AGMs dying an excruciating death

AGMs need a radical overhaul to become more relevant to small shareholders, says the Governance Institute of Australia.

Small shareholders in Australia's biggest listed companies are shunning annual general meetings.

The Governance Institute of Australia says big companies are engaging with large institutional shareholders and proxy advisory firms, but struggling to interest "mum and dad" investors.

Only 10 per cent of companies get more than 300 shareholders at their AGMs, often notorious for lengthy debates followed by a cup of tea and a sandwich.

And medium-sized companies attract just 0.3 per cent of shareholders to their AGMs, the institute's latest biennial survey of Australia's top 200 listed companies found.

Despite the low attendance, AGM costs per shareholder in large companies have surged 38 per cent compared to two years ago.

The average cost for a large company to stage its AGM is $280,100.

Governance Institute chief executive Tim Sheehy said AGMs were based on a 19th century model and were dying a slow and excruciating death.

"The writing has been on the wall for some time that the AGM in its current form is virtually irrelevant," he said in a statement on Tuesday.

The survey said the lack of shareholder engagement is related to the AGM forum itself, rather than outside conditions such as the strength of the share market or the level of satisfaction with a company's performance.

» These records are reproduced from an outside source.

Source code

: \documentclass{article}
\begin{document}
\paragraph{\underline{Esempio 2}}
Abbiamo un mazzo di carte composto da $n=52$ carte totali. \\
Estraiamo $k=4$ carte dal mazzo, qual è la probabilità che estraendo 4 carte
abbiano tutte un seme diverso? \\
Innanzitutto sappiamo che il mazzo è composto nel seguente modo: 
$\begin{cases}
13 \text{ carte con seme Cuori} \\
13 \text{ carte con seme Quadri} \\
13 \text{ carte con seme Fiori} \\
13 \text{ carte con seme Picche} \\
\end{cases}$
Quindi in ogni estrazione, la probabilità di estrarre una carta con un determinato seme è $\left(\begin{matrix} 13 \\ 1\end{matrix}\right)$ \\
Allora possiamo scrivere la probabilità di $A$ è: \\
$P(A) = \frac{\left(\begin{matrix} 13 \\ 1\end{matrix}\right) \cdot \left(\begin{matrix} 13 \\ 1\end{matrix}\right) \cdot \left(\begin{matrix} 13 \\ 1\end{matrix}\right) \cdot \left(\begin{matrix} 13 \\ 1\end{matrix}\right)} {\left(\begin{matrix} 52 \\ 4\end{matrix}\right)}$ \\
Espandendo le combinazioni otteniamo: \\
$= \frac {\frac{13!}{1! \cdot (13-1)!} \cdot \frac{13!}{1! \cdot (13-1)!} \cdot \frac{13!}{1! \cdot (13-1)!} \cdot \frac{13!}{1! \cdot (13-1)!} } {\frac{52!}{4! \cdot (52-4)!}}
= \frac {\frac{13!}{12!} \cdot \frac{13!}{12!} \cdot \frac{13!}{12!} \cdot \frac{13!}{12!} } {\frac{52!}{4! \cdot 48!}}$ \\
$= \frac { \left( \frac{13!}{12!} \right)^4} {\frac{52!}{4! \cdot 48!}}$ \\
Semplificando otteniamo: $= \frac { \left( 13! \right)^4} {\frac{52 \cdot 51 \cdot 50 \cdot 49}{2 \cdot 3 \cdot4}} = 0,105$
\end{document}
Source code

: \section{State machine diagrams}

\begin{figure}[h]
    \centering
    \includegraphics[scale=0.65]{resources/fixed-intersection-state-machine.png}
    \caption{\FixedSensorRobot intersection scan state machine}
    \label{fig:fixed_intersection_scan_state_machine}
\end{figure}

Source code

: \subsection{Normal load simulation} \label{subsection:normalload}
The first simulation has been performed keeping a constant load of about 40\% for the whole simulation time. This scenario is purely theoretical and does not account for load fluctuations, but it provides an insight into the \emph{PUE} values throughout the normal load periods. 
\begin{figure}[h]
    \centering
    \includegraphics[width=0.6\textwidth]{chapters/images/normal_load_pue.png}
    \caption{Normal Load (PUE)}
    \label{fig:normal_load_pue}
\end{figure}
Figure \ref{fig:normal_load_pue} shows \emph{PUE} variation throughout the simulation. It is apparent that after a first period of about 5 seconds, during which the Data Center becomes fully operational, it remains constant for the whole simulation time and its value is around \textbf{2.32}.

Companies have tried to increase shareholder participation by webcasting AGMs, but the number of shareholders using this option is also low.

Small shareholders also show little interest in direct voting, improved disclosure and additional short-term reporting by their companies.

Furthermore, 58 per cent of shareholders aren't interested in receiving the company's full annual report.

Concise reports have become longer and more legalistic, which undermines their value to shareholders.

Australian Shareholders' Association chairman Ian Curry said many small investors viewed the AGM as a dull, dry occasion on which the company chairman controlled all the numbers.

"People will turn out if there's a sample bag (of goods) or if there's a pretty good feed, but they won't necessarily come for a cup of tea and a dry biscuit," Mr Curry told AAP.

Practically nobody wanted to read an annual report that was 300 pages long.

Mr Curry said AGMs clearly needed to change radically but it was a challenge for companies to find better ways of engaging with shareholders.

Mr Sheehy said the federal government's Corporations and Markets Advisory Committee (CAMAC) had been considering the issue of AGMs and shareholder engagement.

But the recent federal budget had included plans to abolish CAMAC and transfer its work to Treasury.